→ WHAT YOU SHOULD DO
Return the full listing unchanged, excluding any images it contains.

→ SUPPLIED DATA
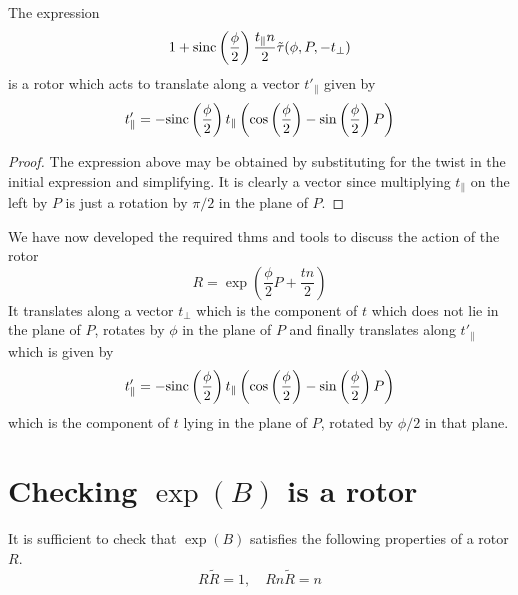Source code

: \begin{lemma}
The expression
\[
 1 + \mathrm{sinc}\left(\frac{\phi}{2}\right)\frac{t_\parallel n}{2} \tilde{\tau}(\phi, P, - t_\perp)
\]
is a rotor which acts to translate along a vector $t'_\parallel$ given by
\[
t'_\parallel = - \mathrm{sinc}\left(\frac{\phi}{2}\right)
t_\parallel
\left(
\cos\left(\frac{\phi}{2}\right) -
\sin\left(\frac{\phi}{2}\right) P 
\right)
\]
\end{lemma}
\begin{proof}
The expression above may be obtained by substituting for the twist in the initial expression and simplifying. 
It is clearly a vector since multiplying $t_\parallel$ on the left by $P$ is just a rotation by $\pi / 2$ in the plane
of $P$.
\end{proof}

We have now developed the required thms and tools to discuss the
action of the rotor
\[
R = \exp\left(
\frac{\phi}{2} P + \frac{tn}{2}
\right)
\]
It translates along a vector $t_\perp$ which is the component of $t$ which does not lie in the
plane of $P$, rotates by $\phi$ in the plane of $P$ and finally translates along 
$t'_\parallel$ which is given by
\[
t'_\parallel =- \mathrm{sinc}\left(\frac{\phi}{2}\right)
t_\parallel
\left(
\cos\left(\frac{\phi}{2}\right) -
\sin\left(\frac{\phi}{2}\right) P 
\right)
\]
which is the component of $t$ lying in the
plane of $P$, rotated by $\phi/2$ in that plane.

\section{Checking $\exp(B)$ is a rotor}

It is sufficient to check that $\exp(B)$ satisfies the following
properties of a rotor $R$. %
\[
R\tilde{R} = 1, \quad Rn\tilde{R} = n
\]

→ FINAL ANSWER
Source code

: \begin{lemma}
The expression
\[
 1 + \mathrm{sinc}\left(\frac{\phi}{2}\right)\frac{t_\parallel n}{2} \tilde{\tau}(\phi, P, - t_\perp)
\]
is a rotor which acts to translate along a vector $t'_\parallel$ given by
\[
t'_\parallel = - \mathrm{sinc}\left(\frac{\phi}{2}\right)
t_\parallel
\left(
\cos\left(\frac{\phi}{2}\right) -
\sin\left(\frac{\phi}{2}\right) P 
\right)
\]
\end{lemma}
\begin{proof}
The expression above may be obtained by substituting for the twist in the initial expression and simplifying. 
It is clearly a vector since multiplying $t_\parallel$ on the left by $P$ is just a rotation by $\pi / 2$ in the plane
of $P$.
\end{proof}

We have now developed the required thms and tools to discuss the
action of the rotor
\[
R = \exp\left(
\frac{\phi}{2} P + \frac{tn}{2}
\right)
\]
It translates along a vector $t_\perp$ which is the component of $t$ which does not lie in the
plane of $P$, rotates by $\phi$ in the plane of $P$ and finally translates along 
$t'_\parallel$ which is given by
\[
t'_\parallel =- \mathrm{sinc}\left(\frac{\phi}{2}\right)
t_\parallel
\left(
\cos\left(\frac{\phi}{2}\right) -
\sin\left(\frac{\phi}{2}\right) P 
\right)
\]
which is the component of $t$ lying in the
plane of $P$, rotated by $\phi/2$ in that plane.

\section{Checking $\exp(B)$ is a rotor}

It is sufficient to check that $\exp(B)$ satisfies the following
properties of a rotor $R$. %
\[
R\tilde{R} = 1, \quad Rn\tilde{R} = n
\]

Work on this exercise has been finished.